Review the listing and copy each line that holds the word "newcommand".

DATA LISTING =

────────────────────────────────────────

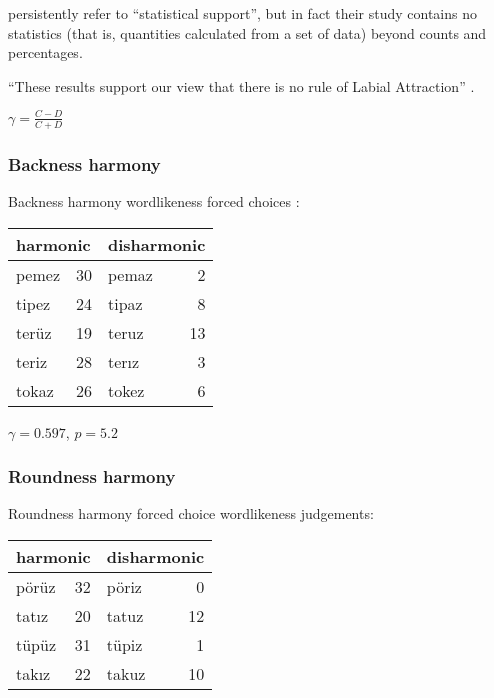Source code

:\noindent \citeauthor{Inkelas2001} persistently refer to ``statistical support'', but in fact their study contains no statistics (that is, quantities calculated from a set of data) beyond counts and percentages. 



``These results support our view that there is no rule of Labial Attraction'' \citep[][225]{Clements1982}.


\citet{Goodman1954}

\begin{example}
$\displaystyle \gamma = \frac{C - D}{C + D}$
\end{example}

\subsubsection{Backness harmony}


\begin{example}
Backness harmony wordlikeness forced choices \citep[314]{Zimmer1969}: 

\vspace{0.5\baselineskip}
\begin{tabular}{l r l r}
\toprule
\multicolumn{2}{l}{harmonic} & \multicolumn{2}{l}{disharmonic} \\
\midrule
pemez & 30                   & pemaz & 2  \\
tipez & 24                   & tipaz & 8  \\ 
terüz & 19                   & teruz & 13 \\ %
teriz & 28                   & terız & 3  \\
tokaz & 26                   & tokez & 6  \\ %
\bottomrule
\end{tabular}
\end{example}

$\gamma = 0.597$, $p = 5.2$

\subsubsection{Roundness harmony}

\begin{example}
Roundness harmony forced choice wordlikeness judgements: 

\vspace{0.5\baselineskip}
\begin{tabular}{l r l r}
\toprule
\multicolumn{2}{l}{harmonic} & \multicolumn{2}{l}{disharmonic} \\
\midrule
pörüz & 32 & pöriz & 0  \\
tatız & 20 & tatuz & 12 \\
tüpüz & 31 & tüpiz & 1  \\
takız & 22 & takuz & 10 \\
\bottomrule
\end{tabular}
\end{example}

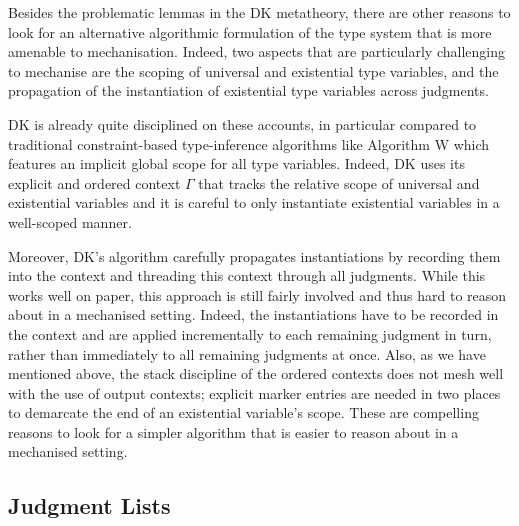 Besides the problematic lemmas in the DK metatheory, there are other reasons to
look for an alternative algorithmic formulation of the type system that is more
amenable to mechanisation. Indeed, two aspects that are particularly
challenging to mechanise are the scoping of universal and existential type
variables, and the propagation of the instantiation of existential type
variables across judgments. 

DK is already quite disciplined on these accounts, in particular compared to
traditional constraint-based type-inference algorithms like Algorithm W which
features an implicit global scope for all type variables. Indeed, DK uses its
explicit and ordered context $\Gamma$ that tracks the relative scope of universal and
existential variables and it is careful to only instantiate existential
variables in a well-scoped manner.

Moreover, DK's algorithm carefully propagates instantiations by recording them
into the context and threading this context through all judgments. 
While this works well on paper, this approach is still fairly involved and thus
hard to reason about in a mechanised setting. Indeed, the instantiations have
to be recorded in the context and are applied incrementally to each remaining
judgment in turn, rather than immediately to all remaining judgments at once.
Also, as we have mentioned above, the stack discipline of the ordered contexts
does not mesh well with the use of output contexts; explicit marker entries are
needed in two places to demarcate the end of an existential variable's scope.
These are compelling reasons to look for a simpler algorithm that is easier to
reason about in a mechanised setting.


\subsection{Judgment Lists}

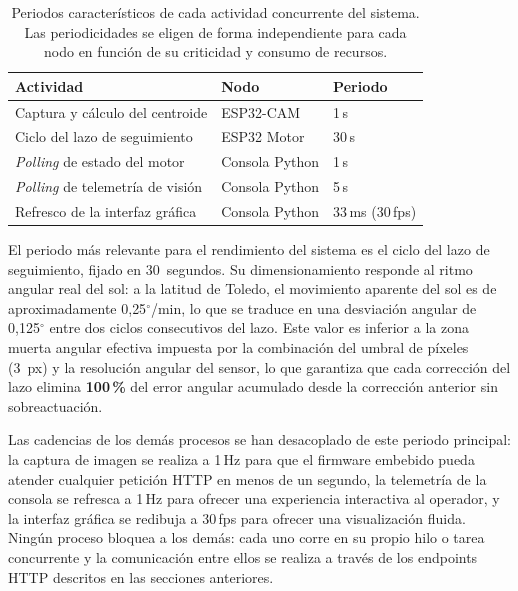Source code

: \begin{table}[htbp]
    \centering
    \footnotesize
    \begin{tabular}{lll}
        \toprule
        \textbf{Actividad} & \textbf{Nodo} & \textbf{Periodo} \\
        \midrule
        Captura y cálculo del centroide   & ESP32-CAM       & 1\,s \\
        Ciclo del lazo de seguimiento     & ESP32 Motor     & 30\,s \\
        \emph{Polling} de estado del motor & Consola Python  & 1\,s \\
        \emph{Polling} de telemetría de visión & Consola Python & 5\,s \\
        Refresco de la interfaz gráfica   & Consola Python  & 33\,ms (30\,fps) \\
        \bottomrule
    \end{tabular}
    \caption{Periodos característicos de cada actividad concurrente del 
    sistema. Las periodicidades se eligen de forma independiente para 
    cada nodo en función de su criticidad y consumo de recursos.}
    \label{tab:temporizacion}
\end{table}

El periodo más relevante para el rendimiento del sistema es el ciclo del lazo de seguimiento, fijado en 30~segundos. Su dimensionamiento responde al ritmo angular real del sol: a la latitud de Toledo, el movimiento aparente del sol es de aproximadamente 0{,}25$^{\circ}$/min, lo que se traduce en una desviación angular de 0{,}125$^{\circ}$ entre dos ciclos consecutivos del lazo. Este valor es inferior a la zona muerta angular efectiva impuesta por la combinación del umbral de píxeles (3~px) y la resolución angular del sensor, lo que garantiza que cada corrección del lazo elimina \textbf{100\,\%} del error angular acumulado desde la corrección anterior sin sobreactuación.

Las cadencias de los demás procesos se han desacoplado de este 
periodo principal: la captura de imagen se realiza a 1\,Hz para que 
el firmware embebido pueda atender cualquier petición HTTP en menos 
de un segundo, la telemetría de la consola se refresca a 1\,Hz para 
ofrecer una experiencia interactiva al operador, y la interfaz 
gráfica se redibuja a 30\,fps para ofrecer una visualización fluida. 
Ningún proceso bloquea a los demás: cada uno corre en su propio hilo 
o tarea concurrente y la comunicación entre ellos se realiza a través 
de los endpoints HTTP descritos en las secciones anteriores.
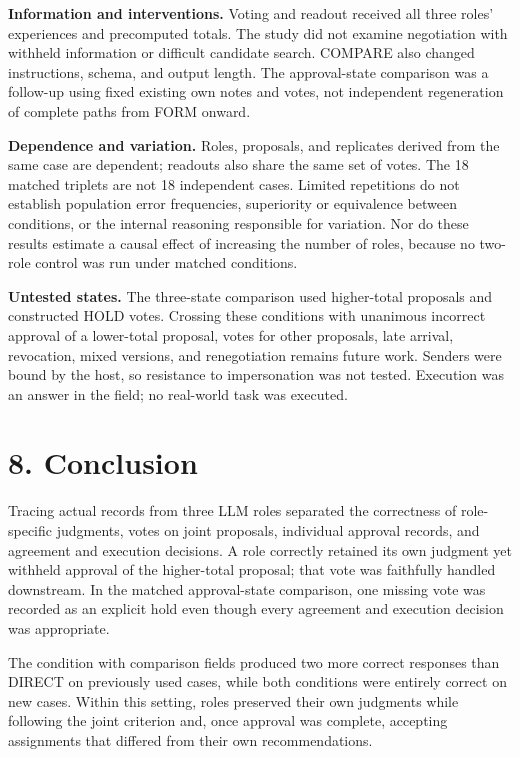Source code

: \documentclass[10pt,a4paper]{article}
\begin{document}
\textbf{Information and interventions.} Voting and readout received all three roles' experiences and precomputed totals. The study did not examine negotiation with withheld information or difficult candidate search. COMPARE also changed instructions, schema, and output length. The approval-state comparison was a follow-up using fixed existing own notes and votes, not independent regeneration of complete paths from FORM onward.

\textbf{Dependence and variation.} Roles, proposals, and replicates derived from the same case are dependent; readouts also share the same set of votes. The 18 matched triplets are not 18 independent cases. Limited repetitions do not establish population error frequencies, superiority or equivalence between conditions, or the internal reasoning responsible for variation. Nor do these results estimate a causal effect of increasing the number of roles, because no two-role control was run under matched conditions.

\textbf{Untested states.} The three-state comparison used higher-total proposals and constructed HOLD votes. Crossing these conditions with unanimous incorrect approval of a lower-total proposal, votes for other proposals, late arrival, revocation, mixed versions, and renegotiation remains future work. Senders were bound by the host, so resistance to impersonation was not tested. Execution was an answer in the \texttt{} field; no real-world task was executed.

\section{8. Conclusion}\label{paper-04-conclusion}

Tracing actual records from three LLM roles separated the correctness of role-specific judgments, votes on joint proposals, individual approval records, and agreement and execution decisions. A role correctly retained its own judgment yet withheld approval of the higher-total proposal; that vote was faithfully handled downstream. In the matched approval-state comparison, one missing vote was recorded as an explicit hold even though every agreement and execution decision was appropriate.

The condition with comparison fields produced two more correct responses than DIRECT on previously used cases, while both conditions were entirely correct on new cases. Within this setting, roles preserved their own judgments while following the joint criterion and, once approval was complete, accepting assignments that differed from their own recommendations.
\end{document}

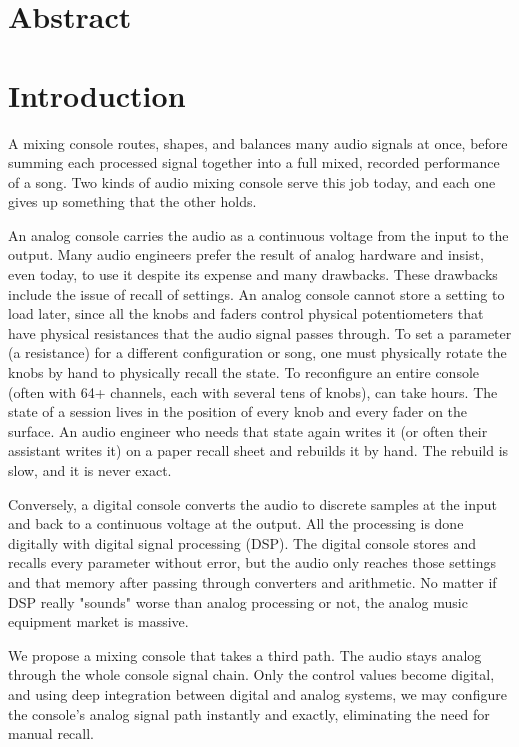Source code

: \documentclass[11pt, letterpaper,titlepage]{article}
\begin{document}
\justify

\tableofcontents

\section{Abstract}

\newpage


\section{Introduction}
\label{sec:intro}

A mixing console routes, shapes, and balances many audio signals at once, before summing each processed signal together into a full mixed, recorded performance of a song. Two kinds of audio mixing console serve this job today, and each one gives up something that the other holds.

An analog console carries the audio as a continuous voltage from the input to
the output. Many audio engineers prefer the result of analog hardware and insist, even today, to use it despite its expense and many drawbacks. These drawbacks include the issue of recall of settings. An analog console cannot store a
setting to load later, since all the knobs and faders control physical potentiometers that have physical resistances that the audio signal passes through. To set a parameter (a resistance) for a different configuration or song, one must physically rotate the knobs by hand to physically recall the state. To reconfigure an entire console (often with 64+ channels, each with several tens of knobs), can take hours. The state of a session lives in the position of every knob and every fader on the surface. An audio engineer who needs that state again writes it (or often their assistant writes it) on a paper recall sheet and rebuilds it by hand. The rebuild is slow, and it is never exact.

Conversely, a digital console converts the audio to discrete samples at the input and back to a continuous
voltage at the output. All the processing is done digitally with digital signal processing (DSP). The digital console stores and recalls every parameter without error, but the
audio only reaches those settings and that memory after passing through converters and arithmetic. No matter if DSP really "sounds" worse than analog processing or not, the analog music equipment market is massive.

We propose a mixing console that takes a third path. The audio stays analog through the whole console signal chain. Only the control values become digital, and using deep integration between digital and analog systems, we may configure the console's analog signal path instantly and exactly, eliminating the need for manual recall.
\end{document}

────────────────────────────────────────

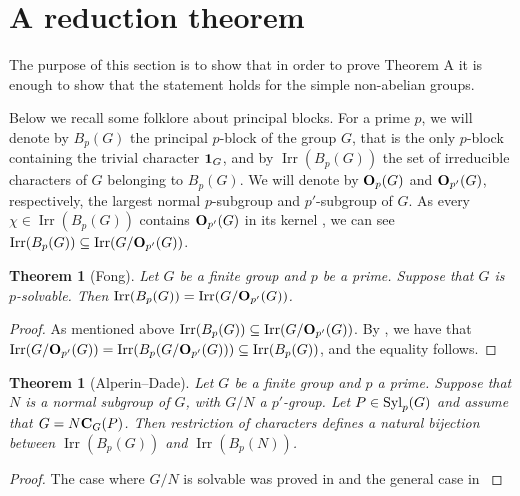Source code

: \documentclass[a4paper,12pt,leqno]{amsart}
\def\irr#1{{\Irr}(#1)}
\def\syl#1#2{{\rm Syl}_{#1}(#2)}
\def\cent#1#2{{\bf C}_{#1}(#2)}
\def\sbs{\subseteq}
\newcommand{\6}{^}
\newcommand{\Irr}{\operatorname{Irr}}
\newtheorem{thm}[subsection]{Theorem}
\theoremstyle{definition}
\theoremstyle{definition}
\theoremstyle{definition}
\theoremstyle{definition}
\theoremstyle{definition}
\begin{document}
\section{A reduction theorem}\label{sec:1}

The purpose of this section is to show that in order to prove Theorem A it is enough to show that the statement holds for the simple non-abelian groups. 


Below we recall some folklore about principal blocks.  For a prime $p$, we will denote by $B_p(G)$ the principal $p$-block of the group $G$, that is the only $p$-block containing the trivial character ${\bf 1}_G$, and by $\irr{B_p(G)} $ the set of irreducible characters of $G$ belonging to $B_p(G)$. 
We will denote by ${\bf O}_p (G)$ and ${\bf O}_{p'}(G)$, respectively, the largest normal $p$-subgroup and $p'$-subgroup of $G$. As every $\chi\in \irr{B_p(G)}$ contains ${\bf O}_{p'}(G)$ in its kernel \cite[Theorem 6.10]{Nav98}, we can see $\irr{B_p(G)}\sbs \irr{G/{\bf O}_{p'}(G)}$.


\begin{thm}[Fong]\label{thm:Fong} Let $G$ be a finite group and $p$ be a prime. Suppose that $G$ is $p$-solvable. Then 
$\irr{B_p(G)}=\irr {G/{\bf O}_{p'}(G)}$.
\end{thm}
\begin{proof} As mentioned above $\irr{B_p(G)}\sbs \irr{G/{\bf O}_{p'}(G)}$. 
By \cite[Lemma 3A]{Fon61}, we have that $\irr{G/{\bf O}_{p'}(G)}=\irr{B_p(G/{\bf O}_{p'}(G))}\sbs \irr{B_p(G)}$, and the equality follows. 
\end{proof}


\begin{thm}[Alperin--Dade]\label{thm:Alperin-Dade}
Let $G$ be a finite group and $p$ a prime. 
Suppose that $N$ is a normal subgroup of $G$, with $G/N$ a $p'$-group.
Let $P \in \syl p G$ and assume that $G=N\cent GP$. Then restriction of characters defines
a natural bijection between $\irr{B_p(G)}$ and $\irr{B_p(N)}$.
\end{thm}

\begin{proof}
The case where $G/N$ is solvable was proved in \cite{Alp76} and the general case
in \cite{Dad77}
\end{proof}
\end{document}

────────────────────────────────────────

RESPONSE TO THE EXERCISE =
\newcommand{\6}{^}
\newcommand{\Irr}{\operatorname{Irr}}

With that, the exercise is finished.